Ma secondo un’indiscrezione di Le Parisien, Macron già lunedì era convinto che Le Pen voterà la censura e che l’esecutivo Barnier si trovava ormai su un binario morto: “le gouvernement va tomber”.
IL NODO DEL VOTO DI SFIDUCIA
In carica appena dal 5 settembre, Barnier rischia di cadere già la prossima settimana se il Rassemblement National mantenesse la promessa – una volta approvato il budget – di votare la cosiddetta censure, la sfiducia, facendo convergere la sua mozione con quella preannunciata dai partiti di sinistra.
A non piacere a Le Pen è soprattutto l’aumento delle imposte sull’elettricità previsto dal budget e la mancata indicizzazione delle pensioni, elementi che lei definisce “non negoziabili per noi” e la spingono ora a dichiarare che è meglio tornare al budget dell’anno scorso, che “è molto meno cattivo di questo, perché ci sono meno imposte che peseranno sulle classi popolari e le classi medie”.
Ma con un deficit che viaggia verso il 6,1%, l’ipotesi caldeggiata da Le Pen provocherebbe un impatto rovinoso nei mercati e nell’Ue.

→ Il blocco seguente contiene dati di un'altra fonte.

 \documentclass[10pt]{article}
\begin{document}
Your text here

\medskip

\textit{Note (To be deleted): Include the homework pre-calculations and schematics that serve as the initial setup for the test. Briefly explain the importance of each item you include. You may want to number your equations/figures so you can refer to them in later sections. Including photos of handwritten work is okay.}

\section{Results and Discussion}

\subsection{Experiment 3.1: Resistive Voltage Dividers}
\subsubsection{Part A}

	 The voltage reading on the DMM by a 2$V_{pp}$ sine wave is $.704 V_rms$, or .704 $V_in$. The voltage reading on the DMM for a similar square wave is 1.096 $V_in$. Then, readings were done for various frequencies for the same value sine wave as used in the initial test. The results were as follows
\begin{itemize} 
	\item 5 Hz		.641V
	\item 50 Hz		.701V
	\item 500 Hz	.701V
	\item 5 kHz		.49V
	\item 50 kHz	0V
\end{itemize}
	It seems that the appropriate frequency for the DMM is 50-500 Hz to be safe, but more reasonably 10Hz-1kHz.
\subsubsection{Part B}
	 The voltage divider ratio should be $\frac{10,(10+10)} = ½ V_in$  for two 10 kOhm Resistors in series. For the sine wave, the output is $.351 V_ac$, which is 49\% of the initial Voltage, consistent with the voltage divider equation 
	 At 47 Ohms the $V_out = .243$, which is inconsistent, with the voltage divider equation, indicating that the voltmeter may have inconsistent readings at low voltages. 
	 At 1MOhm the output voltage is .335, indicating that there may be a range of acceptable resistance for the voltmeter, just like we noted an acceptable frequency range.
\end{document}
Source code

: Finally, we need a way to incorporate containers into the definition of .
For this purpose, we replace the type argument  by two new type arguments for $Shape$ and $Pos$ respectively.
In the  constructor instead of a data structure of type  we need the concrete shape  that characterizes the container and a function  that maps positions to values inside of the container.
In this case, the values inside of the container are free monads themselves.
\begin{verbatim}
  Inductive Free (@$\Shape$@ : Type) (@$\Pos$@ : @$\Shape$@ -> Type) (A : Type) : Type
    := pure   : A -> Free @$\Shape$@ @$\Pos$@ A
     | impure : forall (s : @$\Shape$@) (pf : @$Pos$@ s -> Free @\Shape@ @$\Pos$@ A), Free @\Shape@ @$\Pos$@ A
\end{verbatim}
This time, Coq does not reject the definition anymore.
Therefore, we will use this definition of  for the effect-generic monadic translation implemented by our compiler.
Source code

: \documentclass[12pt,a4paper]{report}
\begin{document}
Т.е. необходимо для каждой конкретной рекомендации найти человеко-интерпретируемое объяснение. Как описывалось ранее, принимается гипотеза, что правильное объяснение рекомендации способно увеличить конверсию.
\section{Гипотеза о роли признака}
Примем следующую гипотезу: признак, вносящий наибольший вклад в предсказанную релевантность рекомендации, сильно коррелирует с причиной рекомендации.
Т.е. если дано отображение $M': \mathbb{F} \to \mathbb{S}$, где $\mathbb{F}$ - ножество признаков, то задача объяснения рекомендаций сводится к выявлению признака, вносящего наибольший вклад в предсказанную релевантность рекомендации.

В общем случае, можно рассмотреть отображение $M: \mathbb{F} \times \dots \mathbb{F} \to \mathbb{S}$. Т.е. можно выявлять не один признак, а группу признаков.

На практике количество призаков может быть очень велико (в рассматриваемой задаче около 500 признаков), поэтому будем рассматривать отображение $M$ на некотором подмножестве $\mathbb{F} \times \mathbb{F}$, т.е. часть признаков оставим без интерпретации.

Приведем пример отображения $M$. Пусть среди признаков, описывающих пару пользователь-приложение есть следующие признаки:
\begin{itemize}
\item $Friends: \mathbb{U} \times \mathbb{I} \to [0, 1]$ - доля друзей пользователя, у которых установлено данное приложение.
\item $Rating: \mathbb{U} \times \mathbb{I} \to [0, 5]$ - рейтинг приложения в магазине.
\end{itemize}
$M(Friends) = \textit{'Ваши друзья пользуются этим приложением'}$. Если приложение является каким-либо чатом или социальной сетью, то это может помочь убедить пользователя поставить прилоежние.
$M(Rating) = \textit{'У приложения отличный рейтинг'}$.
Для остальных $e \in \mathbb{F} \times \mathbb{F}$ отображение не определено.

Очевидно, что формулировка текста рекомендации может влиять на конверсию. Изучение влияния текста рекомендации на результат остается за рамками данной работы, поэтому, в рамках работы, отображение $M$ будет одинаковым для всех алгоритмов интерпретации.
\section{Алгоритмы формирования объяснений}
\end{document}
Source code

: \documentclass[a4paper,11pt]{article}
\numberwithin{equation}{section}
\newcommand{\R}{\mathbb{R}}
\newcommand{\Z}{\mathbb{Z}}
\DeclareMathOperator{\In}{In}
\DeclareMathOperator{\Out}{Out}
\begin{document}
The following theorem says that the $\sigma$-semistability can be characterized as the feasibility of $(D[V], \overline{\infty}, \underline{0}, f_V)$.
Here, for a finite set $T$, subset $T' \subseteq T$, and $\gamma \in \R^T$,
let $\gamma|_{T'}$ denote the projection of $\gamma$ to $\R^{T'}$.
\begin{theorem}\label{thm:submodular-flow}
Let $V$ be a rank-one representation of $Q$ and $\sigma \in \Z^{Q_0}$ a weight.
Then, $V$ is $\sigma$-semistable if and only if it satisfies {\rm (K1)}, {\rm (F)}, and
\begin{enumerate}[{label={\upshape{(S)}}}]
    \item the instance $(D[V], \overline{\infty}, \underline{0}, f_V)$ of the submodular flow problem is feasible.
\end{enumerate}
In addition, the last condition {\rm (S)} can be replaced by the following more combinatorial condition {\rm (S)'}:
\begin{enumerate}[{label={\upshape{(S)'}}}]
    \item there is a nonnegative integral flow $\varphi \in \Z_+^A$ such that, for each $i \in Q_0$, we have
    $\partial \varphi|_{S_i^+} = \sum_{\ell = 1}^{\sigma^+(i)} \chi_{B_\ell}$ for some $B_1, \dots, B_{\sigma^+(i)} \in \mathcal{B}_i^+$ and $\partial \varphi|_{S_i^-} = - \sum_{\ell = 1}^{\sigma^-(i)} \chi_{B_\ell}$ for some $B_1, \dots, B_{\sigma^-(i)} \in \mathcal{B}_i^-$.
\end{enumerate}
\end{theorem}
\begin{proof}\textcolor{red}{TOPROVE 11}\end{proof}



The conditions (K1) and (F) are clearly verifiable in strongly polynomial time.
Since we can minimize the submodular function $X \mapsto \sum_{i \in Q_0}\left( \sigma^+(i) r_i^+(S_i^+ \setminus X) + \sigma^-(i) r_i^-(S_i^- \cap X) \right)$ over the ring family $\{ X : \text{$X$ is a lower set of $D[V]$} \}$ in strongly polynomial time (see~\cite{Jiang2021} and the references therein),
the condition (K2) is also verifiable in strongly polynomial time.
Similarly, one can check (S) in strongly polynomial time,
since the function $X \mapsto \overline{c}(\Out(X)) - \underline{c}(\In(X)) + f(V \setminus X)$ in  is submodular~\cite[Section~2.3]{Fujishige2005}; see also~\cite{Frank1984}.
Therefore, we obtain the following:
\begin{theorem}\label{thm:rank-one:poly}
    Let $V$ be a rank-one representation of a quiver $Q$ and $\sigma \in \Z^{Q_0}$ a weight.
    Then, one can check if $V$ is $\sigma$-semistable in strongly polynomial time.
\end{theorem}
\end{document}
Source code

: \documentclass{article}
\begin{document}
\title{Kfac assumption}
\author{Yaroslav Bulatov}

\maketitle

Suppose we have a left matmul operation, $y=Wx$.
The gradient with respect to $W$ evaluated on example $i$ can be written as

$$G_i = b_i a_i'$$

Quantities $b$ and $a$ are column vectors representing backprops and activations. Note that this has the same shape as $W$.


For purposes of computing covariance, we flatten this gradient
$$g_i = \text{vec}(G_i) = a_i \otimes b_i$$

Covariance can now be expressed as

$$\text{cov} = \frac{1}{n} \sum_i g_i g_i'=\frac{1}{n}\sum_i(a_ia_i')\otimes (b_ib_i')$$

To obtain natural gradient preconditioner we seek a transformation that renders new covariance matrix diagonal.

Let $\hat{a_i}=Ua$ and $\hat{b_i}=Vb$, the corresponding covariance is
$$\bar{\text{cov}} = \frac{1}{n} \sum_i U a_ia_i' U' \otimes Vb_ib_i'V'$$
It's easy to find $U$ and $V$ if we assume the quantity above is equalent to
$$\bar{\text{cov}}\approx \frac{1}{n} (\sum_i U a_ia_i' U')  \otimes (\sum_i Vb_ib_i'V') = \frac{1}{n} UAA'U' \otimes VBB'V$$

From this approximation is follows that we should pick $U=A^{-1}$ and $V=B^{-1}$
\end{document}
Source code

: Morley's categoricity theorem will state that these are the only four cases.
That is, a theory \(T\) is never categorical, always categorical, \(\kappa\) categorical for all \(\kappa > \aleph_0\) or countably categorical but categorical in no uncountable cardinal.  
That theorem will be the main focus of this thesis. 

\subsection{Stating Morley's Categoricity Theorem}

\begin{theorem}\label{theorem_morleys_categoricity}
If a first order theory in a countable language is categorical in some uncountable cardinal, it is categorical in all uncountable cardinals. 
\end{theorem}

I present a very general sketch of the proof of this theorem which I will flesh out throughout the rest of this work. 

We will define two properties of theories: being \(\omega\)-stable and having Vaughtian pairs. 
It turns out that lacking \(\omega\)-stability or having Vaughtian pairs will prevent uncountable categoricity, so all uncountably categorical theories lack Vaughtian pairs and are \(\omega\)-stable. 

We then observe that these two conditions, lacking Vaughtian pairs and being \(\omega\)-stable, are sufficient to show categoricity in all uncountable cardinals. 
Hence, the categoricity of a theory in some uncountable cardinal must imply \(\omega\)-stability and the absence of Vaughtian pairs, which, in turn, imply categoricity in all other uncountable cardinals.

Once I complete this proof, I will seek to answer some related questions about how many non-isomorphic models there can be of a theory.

LE FIBRILLAZIONI POLITICHE
È da settimane che i parlamentari stanno discutendo la finanziaria proposta da Barnier che include 40 miliardi di euro di tagli e 20 miliardi di tasse aggiuntive, considerati dal premier un calice amaro per risolvere i problemi gemelli del deficit e del debito fuori controllo.
Ma la fibrillazione innescata dalle mosse parallele dei partiti ora è tale che molti danno Barnier per spacciato. Ad esempio secondo David Roche di Quantum Strategy intervistato da Cnbc, il governo “cadrà probabilmente” a dicembre, preparando la strada a nuove elezioni legislative che per legge non potranno tenersi prima di giugno.
Secondo Roche “Macron potrebbe lasciare al suo posto Barnier come capo di un governo paralizzato (e senza budget) in carica solo per gli affari correnti oppure nominare qualcuno come il governatore della Banca di Francia che guidi un governo totalmente passivo che svolga compiti minimalisti fino a giugno”.
OPINIONE PUBBLICA IN FERMENTO
Da un sondaggio effettuato ieri da BFM Tv e citato da Reuters emerge che il 54% dei francesi non vuole il voto di sfiducia e la caduta di Barnier per via dei concreti rischi di una conseguente crisi finanziaria.
Ma lo stesso sondaggio dice che, in caso di caduta di Barnier, il 63% sarebbe a favore delle dimissioni del presidente Macron.